The exercise asks you to copy every line below in which "with" appears.

(Saved data entries)
_ _ _ _ _

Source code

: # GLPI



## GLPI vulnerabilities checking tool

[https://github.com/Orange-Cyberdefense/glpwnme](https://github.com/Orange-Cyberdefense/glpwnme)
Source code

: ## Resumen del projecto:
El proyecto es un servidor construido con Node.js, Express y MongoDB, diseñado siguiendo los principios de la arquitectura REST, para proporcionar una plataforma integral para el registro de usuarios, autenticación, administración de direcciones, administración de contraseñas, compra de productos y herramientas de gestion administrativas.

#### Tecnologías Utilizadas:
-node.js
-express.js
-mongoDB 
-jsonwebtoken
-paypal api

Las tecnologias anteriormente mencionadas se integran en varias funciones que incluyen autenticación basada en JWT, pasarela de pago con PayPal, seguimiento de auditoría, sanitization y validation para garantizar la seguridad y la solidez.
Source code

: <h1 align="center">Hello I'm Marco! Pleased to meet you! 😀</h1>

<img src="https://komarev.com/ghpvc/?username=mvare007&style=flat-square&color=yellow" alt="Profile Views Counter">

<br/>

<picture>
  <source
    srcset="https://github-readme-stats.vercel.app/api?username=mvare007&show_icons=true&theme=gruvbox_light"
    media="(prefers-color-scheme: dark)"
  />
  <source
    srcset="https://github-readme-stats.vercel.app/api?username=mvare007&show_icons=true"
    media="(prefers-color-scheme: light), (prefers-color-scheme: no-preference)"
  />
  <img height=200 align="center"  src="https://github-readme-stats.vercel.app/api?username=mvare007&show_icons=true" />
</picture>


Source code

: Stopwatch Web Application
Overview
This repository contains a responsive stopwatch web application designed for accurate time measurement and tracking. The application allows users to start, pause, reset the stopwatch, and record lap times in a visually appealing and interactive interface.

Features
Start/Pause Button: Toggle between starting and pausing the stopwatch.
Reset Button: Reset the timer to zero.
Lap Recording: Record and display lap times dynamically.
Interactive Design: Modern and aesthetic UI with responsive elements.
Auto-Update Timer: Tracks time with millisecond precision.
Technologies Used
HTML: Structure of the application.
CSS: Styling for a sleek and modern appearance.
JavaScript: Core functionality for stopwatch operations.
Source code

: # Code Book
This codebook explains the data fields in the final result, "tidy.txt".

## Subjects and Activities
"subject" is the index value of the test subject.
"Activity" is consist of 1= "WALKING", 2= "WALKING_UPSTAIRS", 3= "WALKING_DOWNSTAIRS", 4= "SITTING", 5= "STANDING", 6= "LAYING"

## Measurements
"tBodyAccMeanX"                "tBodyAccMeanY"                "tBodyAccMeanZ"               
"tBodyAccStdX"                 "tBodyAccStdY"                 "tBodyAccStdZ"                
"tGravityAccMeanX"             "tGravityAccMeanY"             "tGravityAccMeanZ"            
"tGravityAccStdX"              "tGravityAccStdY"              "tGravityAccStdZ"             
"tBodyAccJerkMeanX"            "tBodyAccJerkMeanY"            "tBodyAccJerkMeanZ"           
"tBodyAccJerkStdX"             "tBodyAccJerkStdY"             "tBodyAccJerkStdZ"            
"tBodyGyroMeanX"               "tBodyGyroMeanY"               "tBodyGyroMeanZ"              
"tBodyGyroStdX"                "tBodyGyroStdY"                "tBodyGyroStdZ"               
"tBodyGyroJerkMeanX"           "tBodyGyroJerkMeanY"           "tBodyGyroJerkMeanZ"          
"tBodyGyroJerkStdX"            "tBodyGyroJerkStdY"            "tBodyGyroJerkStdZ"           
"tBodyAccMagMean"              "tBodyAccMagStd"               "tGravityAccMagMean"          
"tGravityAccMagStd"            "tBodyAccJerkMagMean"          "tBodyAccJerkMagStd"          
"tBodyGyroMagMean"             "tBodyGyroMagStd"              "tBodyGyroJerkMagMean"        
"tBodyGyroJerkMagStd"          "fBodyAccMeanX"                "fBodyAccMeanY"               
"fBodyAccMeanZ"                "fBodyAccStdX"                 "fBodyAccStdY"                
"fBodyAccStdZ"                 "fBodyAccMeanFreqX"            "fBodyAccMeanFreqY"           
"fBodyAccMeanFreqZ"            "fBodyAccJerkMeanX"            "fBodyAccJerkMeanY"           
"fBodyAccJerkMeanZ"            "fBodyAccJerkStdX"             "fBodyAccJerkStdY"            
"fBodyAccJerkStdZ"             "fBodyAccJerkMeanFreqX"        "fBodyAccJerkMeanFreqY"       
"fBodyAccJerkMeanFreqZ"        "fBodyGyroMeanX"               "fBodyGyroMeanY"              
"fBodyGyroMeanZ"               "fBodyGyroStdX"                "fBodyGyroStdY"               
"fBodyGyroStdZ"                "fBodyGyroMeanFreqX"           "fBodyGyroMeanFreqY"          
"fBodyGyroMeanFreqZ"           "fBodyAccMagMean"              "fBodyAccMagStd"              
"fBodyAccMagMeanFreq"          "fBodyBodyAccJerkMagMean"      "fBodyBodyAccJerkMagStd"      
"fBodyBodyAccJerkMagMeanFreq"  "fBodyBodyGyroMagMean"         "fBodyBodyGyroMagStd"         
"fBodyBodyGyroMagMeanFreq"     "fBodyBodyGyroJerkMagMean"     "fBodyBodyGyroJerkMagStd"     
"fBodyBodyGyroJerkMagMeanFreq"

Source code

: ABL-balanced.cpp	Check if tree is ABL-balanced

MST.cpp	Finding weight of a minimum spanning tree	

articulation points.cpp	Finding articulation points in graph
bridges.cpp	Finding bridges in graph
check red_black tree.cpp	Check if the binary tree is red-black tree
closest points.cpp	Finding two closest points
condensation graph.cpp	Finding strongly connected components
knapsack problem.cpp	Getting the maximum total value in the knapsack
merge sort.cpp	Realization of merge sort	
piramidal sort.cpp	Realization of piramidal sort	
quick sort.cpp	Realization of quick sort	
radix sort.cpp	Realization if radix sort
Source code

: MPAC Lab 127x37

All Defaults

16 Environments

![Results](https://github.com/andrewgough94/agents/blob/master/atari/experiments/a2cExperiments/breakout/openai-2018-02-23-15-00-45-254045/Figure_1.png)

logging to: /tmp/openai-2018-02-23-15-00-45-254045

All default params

_ _ _ _ _

(SOLUTION):
Interactive Design: Modern and aesthetic UI with responsive elements.
Auto-Update Timer: Tracks time with millisecond precision.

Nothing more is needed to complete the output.